» **WHAT IS REQUIRED**
In the entries below, work out how many lines include "sermónes", and write only that number.

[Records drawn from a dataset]
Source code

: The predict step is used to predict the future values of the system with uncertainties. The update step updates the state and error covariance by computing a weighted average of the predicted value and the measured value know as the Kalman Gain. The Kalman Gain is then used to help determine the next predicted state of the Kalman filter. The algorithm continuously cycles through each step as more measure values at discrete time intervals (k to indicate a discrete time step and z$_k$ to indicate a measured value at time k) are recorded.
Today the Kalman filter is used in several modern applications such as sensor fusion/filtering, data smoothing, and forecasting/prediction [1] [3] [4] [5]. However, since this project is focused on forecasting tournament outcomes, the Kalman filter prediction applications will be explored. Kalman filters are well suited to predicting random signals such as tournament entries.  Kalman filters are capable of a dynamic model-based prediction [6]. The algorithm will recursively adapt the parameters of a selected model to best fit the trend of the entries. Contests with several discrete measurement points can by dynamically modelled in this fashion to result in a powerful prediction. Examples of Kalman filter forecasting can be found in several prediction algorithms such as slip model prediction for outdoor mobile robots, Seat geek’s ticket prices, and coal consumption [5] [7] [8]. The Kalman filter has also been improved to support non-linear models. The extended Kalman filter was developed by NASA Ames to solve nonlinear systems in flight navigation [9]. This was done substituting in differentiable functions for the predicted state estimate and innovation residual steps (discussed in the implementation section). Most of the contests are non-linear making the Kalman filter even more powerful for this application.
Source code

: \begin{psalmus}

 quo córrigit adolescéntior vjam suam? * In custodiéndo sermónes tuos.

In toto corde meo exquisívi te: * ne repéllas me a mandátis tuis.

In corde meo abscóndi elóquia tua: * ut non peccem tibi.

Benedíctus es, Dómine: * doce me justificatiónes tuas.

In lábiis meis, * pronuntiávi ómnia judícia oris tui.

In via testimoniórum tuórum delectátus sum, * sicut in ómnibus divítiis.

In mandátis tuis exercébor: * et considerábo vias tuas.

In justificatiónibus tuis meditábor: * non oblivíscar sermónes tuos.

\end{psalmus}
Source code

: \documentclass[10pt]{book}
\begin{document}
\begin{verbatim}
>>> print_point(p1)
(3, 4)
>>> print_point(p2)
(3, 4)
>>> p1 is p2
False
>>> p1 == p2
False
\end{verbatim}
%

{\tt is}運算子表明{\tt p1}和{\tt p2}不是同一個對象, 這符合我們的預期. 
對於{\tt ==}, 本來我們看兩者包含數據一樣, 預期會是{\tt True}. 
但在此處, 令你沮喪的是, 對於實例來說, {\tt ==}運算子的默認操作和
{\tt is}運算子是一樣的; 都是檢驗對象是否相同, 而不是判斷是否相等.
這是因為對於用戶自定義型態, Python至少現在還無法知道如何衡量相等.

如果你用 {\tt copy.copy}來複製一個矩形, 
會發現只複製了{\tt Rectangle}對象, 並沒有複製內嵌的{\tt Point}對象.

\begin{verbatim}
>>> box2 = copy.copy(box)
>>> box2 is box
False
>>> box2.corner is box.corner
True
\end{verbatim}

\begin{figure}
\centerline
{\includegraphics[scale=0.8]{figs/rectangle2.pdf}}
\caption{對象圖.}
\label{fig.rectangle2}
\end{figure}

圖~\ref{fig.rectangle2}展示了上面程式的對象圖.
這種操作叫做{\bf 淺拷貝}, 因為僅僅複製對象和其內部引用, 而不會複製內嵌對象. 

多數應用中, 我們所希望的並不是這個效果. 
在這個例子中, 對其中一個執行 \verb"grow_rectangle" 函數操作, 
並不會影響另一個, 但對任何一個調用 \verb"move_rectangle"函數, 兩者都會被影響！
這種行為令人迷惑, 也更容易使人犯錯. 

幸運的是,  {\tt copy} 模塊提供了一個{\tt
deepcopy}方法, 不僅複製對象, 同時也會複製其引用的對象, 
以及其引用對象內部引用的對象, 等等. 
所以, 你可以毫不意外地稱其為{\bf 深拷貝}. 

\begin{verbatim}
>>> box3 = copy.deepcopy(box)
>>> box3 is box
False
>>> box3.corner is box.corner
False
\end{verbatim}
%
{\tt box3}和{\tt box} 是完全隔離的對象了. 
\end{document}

» **RESULT FOR THIS EXERCISE**
2